- Native name: 戸辺誠
- Born: August 5, 1986 (age 39)
- Hometown: Yokohama

Career
- Achieved professional status: October 1, 2006 (aged 20)
- Badge number: 262
- Rank: 7-dan
- Teacher: Jun'ichi Kase [ja] (7-dan)
- Meijin class: B2
- Ryūō class: 4
- Notable students: Naoki Koyama; Mikoto Umezu; Saki Miyazawa [ja];

Websites
- JSA profile page
- Official website

= Makoto Tobe =

Japanese professional shogi player

Makoto Tobe (戸辺 誠, Tobe Makoto) is a Japanese professional shogi player ranked 7-dan.

==Early life and apprenticeship==
Makoto Tobe was born on August 5, 1986, in Yokohama.
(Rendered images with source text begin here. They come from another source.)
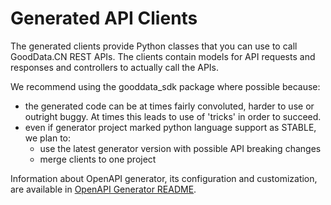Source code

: # Generated API Clients

The generated clients provide Python classes that you can use to call GoodData.CN REST APIs. The clients contain
models for API requests and responses and controllers to actually call the APIs.

We recommend using the gooddata_sdk package where possible because:
- the generated code can be at times fairly convoluted, harder to use or outright buggy. At times this leads to
  use of 'tricks' in order to succeed.
- even if generator project marked python language support as STABLE, we plan to:
  - use the latest generator version with possible API breaking changes
  - merge clients to one project

Information about OpenAPI generator, its configuration and customization, are available in
[OpenAPI Generator README](.openapi-generator/README.md).
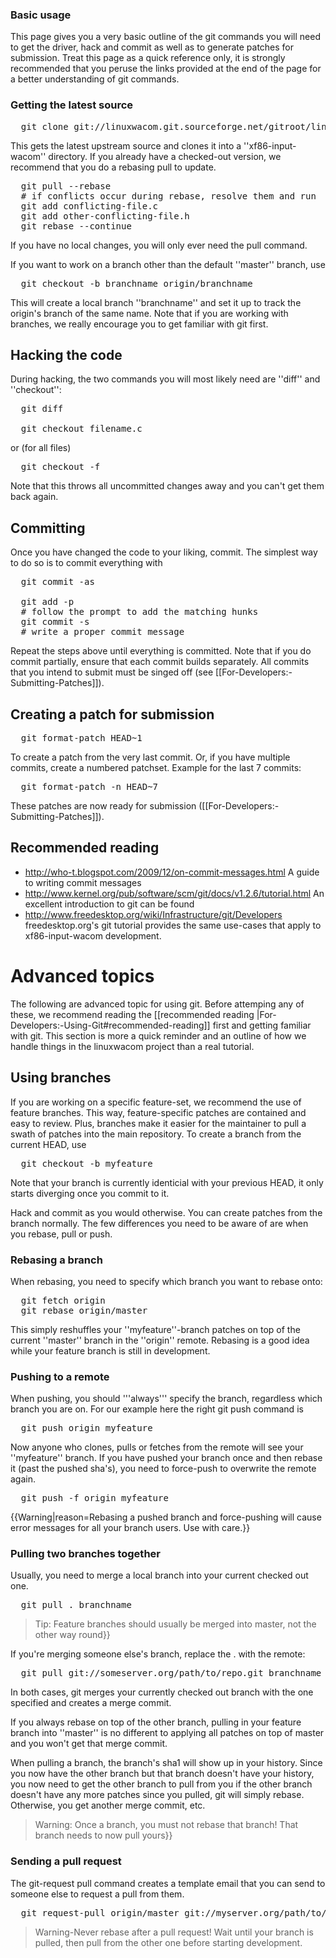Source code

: ### Basic usage ###
This page gives you a very basic outline of the git commands you will
need to get the driver, hack and commit as well as to generate patches for
submission. Treat this page as a quick reference only, it is strongly
recommended that you peruse the links provided at the end of the page
for a better understanding of git commands.

### Getting the latest source ###
<pre>
  git clone git://linuxwacom.git.sourceforge.net/gitroot/linuxwacom/xf86-input-wacom
</pre>

This gets the latest upstream source and clones it into a ''xf86-input-wacom'' directory.
If you already have a checked-out version, we recommend that you do a rebasing pull to update.
<pre>
  git pull --rebase
  # if conflicts occur during rebase, resolve them and run
  git add conflicting-file.c
  git add other-conflicting-file.h
  git rebase --continue
</pre>
If you have no local changes, you will only ever need the pull command.

If you want to work on a branch other than the default ''master'' branch, use
<pre>
  git checkout -b branchname origin/branchname
</pre>
This will create a local branch ''branchname'' and set it up to track the origin's branch of the same name. Note that if you are working with branches, we really encourage you to get familiar with git first.

## Hacking the code ##
During hacking, the two commands you will most likely need are ''diff'' and ''checkout'':
<pre>
  git diff
</pre?
to show what has changed.

If you want to reset the state to the last commit, run:
<pre>
  git checkout filename.c
</pre>
or (for all files)
<pre>
  git checkout -f
</pre>
Note that this throws all uncommitted changes away and you can't get them back again.

## Committing ##
Once you have changed the code to your liking, commit. The simplest way to do so is to commit everything with
<pre>
  git commit -as
</pre?
We recommend to commit early and often and reduce the content of a commit to a single ''logical'' change. It is better to err on the side of too many commits, git makes it quite easy to squash two commits together. Git allows partial commits of the code, i.e. if you have made several changes to the code you can commit some hunks only.
<pre>
  git add -p
  # follow the prompt to add the matching hunks
  git commit -s
  # write a proper commit message
</pre>
Repeat the steps above until everything is committed. Note that if you do commit partially, ensure that each commit builds separately.
All commits that you intend to submit must be singed off (see [[For-Developers:-Submitting-Patches]]).

## Creating a patch for submission ##
<pre>
  git format-patch HEAD~1
</pre>
To create a patch from the very last commit. Or, if you have multiple commits, create a numbered patchset. Example for the last 7 commits:
<pre>
  git format-patch -n HEAD~7
</pre>
These patches are now ready for submission ([[For-Developers:-Submitting-Patches]]).


## Recommended reading ##
* http://who-t.blogspot.com/2009/12/on-commit-messages.html A guide to writing commit messages
* http://www.kernel.org/pub/software/scm/git/docs/v1.2.6/tutorial.html An excellent introduction to git can be found 
* http://www.freedesktop.org/wiki/Infrastructure/git/Developers freedesktop.org's git tutorial provides the same use-cases that apply to xf86-input-wacom development.

# Advanced topics #
The following are advanced topic for using git. Before attemping any of these, we recommend reading the [[recommended reading |For-Developers:-Using-Git#recommended-reading]] first and getting familiar with git. This section is more a quick reminder and an outline of how we handle things in the linuxwacom project than a real tutorial.

## Using branches ##
If you are working on a specific feature-set, we recommend the use of feature branches. This way, feature-specific patches are contained and easy to review. Plus, branches make it easier for the maintainer to pull a swath of patches into the main repository. To create a branch from the current HEAD, use
<pre>
  git checkout -b myfeature
</pre>
Note that your branch is currently identicial with your previous HEAD, it only starts diverging once you commit to it.

Hack and commit as you would otherwise. You can create patches from the branch normally. The few differences you need to be aware of are when you rebase, pull or push.

### Rebasing a branch ###
When rebasing, you need to specify which branch you want to rebase onto:
<pre>
  git fetch origin
  git rebase origin/master
</pre>
This simply reshuffles your ''myfeature''-branch patches on top of the current ''master'' branch in the ''origin'' remote. Rebasing is a good idea while your feature branch is still in development.

### Pushing to a remote ###
When pushing, you should '''always''' specify the branch, regardless which branch you are on. For our example here the right git push command is
<pre>
  git push origin myfeature
</pre>
Now anyone who clones, pulls or fetches from the remote will see your ''myfeature'' branch. If you have pushed your branch once and then rebase it (past the pushed sha's), you need to force-push to overwrite the remote again.
<pre>
  git push -f origin myfeature
</pre>
{{Warning|reason=Rebasing a pushed branch and force-pushing will cause error messages for all your branch users. Use with care.}}

### Pulling two branches together ###
Usually, you need to merge a local branch into your current checked out one.
<pre>
  git pull . branchname
</pre>
>Tip: Feature branches should usually be merged into master, not the other way round}}

If you're merging someone else's branch, replace the . with the remote:
<pre>
  git pull git://someserver.org/path/to/repo.git branchname
</pre>
In both cases, git merges your currently checked out branch with the one specified and creates a merge commit.

If you always rebase on top of the other branch, pulling in your feature branch into ''master'' is no different to applying all patches on top of master and you won't get that merge commit.

When pulling a branch, the branch's sha1 will show up in your history. Since you now have the other branch but that branch doesn't have your history, you now need to get the other branch to pull from you if the other branch doesn't have any more patches since you pulled, git will simply rebase. Otherwise, you get another merge commit, etc.

>Warning: Once a branch, you must not rebase that branch! That branch needs to now pull yours}}

### Sending a pull request ###
The git-request pull command creates a template email that you can send to someone else to request a pull from them.
<pre>
  git request-pull origin/master git://myserver.org/path/to/repo.git myfeature
</pre>

> Warning-Never rebase after a pull request! Wait until your branch is pulled, then pull from the other one before starting development.
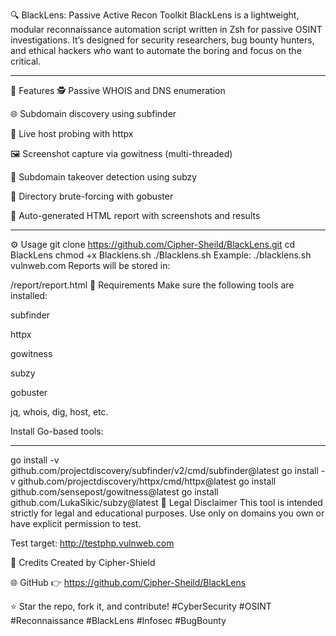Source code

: 🔍 BlackLens: Passive Active Recon Toolkit
BlackLens is a lightweight, modular reconnaissance automation script written in Zsh for passive OSINT investigations. It’s designed for security researchers, bug bounty hunters, and ethical hackers who want to automate the boring and focus on the critical.

-----------------------------------------------------------
🚀 Features
🕵️ Passive WHOIS and DNS enumeration

🌐 Subdomain discovery using subfinder

📡 Live host probing with httpx

🖼️ Screenshot capture via gowitness (multi-threaded)

🚩 Subdomain takeover detection using subzy

📂 Directory brute-forcing with gobuster

📄 Auto-generated HTML report with screenshots and results

------------------------------------------------------------
⚙️ Usage
git clone https://github.com/Cipher-Sheild/BlackLens.git
cd BlackLens
chmod +x Blacklens.sh
./Blacklens.sh <domain>
Example:
./blacklens.sh vulnweb.com
Reports will be stored in:

<domain>/report/report.html
🧰 Requirements
Make sure the following tools are installed:

subfinder

httpx

gowitness

subzy

gobuster

jq, whois, dig, host, etc.

Install Go-based tools:

---------------------------------------------------------------------
go install -v github.com/projectdiscovery/subfinder/v2/cmd/subfinder@latest
go install -v github.com/projectdiscovery/httpx/cmd/httpx@latest
go install github.com/sensepost/gowitness@latest
go install github.com/LukaSikic/subzy@latest
📎 Legal Disclaimer
This tool is intended strictly for legal and educational purposes.
Use only on domains you own or have explicit permission to test.

Test target:
http://testphp.vulnweb.com

🙌 Credits
Created by Cipher-Shield

🌐 GitHub
👉 https://github.com/Cipher-Sheild/BlackLens



⭐ Star the repo, fork it, and contribute!
#CyberSecurity #OSINT #Reconnaissance #BlackLens #Infosec #BugBounty
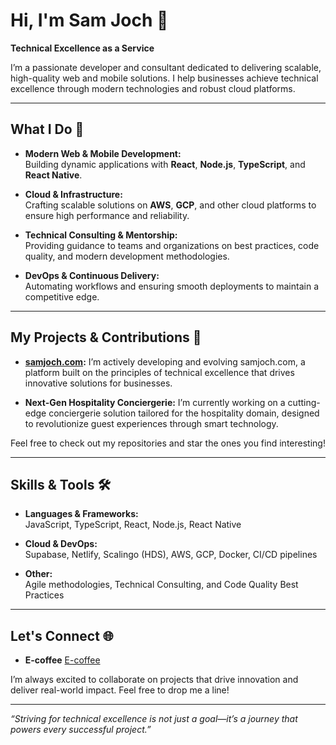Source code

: # Hi, I'm Sam Joch 👋

**Technical Excellence as a Service**

I’m a passionate developer and consultant dedicated to delivering scalable, high-quality web and mobile solutions. I help businesses achieve technical excellence through modern technologies and robust cloud platforms.

---

## What I Do 🚀

- **Modern Web & Mobile Development:**  
  Building dynamic applications with **React**, **Node.js**, **TypeScript**, and **React Native**.

- **Cloud & Infrastructure:**  
  Crafting scalable solutions on **AWS**, **GCP**, and other cloud platforms to ensure high performance and reliability.

- **Technical Consulting & Mentorship:**  
  Providing guidance to teams and organizations on best practices, code quality, and modern development methodologies.

- **DevOps & Continuous Delivery:**  
  Automating workflows and ensuring smooth deployments to maintain a competitive edge.

---

## My Projects & Contributions 🔧

- **[samjoch.com](https://samjoch.com):**
  I’m actively developing and evolving samjoch.com, a platform built on the principles of technical excellence that drives innovative solutions for businesses.

- **Next-Gen Hospitality Conciergerie:**
  I’m currently working on a cutting-edge conciergerie solution tailored for the hospitality domain, designed to revolutionize guest experiences through smart technology.

Feel free to check out my repositories and star the ones you find interesting!

---

## Skills & Tools 🛠️

- **Languages & Frameworks:**  
  JavaScript, TypeScript, React, Node.js, React Native

- **Cloud & DevOps:**  
  Supabase, Netlify, Scalingo (HDS), AWS, GCP, Docker, CI/CD pipelines

- **Other:**  
  Agile methodologies, Technical Consulting, and Code Quality Best Practices

---

## Let's Connect 🌐

- **E-coffee** [E-coffee](https://cal.com/samjoch/e-coffee)

I’m always excited to collaborate on projects that drive innovation and deliver real-world impact. Feel free to drop me a line!

---

*“Striving for technical excellence is not just a goal—it’s a journey that powers every successful project.”*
He entered the Japan Shogi Association's apprentice school as a student of shogi professional Jun'ichi Kase in October 1998 at the rank of 6-kyū. He was promoted to 1-dan in August 2001, and then obtained full professional status and the rank of 4-dan in October 2006 after winning the 39th 3-dan League (April 2006 – September 2006) with a record of 15 wins and 3 losses.

==Shogi professional==
===Promotion history===
The promotion history for Tobe is as follows:
- 6-kyū: September 1998
- 4-dan: October 1, 2006
- 5-dan: March 10, 2009
- 6-dan: February 9, 2010
- 7-dan: June 1, 2016

===Awards and honors===
Tobe received the Japan Shogi Association Annual Shogi Awards for "Best New Player" in 2009 and "Best Winning Percentage" (2007 and 2013).